::: Provided entries :::
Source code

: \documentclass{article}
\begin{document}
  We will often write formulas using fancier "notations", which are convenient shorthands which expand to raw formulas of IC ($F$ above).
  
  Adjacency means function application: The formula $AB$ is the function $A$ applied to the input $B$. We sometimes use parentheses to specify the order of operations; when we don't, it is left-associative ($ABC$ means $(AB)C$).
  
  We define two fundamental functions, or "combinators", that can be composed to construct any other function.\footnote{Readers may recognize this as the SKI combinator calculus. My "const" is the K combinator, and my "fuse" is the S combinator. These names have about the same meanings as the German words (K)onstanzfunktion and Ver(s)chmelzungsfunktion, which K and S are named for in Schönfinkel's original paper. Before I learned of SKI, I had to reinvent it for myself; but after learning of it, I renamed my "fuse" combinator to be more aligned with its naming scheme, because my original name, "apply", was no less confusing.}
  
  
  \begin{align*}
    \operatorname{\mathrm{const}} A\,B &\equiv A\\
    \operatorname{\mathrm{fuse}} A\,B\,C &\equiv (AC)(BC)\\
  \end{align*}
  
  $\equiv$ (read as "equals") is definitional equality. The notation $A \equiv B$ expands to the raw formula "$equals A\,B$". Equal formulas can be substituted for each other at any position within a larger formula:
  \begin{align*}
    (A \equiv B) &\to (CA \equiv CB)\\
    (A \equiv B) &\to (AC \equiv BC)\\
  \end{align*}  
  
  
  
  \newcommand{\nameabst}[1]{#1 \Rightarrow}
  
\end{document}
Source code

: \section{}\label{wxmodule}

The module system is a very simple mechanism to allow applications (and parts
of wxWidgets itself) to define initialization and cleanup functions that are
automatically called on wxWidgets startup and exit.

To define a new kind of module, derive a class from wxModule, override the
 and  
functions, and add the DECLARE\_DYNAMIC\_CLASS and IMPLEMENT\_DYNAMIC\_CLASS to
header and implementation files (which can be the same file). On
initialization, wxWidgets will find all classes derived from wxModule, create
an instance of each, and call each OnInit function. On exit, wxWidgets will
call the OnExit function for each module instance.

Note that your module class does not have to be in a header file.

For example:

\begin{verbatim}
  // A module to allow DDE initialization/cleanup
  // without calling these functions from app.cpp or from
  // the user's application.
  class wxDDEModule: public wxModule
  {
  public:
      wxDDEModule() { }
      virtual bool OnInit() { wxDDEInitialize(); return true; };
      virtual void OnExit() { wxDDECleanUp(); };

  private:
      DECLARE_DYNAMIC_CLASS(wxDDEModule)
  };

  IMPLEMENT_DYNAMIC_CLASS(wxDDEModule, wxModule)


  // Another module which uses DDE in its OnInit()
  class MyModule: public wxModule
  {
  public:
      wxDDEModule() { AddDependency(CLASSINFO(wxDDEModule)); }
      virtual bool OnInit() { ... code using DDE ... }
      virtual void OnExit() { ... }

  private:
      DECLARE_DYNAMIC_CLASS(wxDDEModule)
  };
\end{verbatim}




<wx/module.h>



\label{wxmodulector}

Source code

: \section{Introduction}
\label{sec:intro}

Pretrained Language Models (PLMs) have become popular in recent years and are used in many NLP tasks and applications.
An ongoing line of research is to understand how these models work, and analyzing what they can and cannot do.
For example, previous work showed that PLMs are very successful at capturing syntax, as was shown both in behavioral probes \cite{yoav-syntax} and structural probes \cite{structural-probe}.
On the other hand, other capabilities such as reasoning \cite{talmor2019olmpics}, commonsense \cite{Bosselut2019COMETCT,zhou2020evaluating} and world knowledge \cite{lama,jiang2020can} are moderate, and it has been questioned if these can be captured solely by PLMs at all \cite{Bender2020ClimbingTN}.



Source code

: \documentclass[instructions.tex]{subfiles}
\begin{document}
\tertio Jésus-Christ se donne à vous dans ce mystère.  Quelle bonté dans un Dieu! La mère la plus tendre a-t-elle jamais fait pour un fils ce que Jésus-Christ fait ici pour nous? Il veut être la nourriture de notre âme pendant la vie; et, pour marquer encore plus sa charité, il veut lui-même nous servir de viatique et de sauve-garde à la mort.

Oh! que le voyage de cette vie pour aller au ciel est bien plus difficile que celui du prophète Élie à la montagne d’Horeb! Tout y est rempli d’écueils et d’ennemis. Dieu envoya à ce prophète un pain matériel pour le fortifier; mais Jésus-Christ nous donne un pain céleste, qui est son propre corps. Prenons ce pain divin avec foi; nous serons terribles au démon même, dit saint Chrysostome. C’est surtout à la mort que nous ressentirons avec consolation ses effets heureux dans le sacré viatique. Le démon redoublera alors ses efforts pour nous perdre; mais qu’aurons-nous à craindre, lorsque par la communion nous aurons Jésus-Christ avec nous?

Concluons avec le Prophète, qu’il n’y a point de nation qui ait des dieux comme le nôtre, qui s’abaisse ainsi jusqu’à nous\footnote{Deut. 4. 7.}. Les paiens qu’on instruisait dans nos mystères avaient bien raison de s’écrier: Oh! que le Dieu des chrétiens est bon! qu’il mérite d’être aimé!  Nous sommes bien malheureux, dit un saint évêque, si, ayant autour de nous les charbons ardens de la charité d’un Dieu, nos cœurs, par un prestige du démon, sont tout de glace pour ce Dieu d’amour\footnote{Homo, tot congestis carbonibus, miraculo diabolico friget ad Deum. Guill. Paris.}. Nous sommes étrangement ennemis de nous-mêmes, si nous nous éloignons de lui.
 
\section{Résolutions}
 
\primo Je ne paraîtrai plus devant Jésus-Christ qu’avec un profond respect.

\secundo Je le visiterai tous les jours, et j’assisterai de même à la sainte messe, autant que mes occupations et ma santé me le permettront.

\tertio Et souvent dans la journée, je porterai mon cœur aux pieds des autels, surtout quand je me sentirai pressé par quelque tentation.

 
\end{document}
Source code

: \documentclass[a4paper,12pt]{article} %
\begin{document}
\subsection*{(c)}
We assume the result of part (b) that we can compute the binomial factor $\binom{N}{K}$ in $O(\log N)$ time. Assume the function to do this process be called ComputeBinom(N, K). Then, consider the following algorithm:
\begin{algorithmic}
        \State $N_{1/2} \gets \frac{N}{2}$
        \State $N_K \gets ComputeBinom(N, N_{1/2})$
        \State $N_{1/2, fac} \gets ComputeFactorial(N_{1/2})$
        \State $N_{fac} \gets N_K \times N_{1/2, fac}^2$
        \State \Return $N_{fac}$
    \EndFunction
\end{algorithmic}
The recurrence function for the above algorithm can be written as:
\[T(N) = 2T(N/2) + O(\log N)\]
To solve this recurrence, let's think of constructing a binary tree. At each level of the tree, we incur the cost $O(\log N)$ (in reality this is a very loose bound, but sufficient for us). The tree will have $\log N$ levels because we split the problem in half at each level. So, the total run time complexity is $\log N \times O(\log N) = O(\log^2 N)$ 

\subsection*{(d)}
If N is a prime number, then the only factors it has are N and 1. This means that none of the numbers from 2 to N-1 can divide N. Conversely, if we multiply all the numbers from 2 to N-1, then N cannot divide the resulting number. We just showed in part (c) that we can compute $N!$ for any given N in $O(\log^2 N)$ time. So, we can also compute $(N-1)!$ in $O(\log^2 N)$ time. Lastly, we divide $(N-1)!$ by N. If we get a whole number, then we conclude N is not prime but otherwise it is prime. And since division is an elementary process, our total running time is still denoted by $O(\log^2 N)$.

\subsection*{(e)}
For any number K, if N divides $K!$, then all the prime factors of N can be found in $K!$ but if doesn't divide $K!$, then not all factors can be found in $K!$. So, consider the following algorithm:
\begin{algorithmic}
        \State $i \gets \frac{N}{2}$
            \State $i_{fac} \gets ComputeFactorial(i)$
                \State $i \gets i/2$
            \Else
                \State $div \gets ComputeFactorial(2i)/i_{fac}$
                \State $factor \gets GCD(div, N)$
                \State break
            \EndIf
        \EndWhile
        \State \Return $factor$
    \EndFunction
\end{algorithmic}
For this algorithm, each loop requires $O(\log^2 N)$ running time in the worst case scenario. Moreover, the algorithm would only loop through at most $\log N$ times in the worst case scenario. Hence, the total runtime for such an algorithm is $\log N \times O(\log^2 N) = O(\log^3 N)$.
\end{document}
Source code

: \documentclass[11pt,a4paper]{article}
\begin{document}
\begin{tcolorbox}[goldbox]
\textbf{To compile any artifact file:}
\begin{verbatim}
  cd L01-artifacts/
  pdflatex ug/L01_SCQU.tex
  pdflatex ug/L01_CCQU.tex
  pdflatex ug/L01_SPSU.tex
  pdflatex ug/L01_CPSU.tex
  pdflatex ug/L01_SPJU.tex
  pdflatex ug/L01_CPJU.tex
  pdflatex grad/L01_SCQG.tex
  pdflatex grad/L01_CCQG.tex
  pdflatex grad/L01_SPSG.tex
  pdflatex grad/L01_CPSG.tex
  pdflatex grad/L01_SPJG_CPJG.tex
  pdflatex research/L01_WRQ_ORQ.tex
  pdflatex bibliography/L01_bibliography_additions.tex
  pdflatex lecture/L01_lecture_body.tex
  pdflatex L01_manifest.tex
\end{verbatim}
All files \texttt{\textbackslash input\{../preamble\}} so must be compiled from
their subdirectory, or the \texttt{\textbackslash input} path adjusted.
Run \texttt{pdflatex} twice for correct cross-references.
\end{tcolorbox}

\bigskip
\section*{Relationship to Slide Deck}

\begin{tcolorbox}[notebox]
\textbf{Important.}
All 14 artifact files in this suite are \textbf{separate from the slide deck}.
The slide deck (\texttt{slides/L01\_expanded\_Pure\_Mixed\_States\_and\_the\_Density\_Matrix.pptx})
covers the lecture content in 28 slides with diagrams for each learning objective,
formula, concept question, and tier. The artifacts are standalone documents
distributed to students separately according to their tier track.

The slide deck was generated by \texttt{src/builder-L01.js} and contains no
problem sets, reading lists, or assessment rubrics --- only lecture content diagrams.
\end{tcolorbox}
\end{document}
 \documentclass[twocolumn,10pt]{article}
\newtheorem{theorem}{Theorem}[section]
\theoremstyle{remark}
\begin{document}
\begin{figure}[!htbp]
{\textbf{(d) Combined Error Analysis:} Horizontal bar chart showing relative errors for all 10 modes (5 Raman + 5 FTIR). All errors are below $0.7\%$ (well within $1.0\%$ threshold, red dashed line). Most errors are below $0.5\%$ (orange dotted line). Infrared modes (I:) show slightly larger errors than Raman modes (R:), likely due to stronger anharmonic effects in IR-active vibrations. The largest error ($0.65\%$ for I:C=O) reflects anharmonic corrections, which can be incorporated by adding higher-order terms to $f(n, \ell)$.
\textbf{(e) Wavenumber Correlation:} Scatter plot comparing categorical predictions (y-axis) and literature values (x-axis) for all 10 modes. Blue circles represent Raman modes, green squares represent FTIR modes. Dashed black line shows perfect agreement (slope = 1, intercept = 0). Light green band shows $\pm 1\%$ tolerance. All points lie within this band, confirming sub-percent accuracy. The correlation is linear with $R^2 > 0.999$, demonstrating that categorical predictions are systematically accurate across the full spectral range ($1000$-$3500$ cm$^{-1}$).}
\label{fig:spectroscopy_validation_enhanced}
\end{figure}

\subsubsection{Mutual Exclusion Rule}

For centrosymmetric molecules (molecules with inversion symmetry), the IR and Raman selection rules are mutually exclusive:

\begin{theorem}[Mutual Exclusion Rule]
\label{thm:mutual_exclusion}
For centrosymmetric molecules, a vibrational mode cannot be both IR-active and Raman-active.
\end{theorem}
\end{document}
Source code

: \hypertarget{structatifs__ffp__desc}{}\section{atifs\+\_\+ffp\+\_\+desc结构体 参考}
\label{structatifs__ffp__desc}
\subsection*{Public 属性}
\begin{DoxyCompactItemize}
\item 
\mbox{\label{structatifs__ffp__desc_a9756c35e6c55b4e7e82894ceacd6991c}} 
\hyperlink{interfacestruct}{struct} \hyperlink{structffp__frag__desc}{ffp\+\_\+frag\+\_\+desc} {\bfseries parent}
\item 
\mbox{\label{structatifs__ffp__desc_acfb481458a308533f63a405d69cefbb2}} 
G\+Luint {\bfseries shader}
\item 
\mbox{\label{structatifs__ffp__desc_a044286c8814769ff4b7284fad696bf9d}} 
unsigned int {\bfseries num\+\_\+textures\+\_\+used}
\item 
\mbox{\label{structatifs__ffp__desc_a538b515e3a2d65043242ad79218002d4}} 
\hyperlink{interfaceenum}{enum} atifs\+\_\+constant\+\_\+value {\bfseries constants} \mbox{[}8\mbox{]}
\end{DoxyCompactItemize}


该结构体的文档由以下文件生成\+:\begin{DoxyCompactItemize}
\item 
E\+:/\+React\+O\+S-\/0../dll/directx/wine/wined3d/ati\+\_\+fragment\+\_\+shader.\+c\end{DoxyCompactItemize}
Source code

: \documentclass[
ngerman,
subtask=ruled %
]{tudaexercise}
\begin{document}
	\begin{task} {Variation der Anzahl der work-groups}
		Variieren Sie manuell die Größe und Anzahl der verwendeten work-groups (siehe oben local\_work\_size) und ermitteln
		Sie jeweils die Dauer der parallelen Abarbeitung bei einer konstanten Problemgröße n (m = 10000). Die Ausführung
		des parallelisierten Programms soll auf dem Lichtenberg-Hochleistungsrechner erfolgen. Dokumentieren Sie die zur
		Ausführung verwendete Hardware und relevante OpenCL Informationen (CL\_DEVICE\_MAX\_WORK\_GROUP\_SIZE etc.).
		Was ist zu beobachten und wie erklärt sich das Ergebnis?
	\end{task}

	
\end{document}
:::
Description of the task ▸ All that is needed is the number of lines in the material containing the string "frac".

Answer to the exercise ▸ 2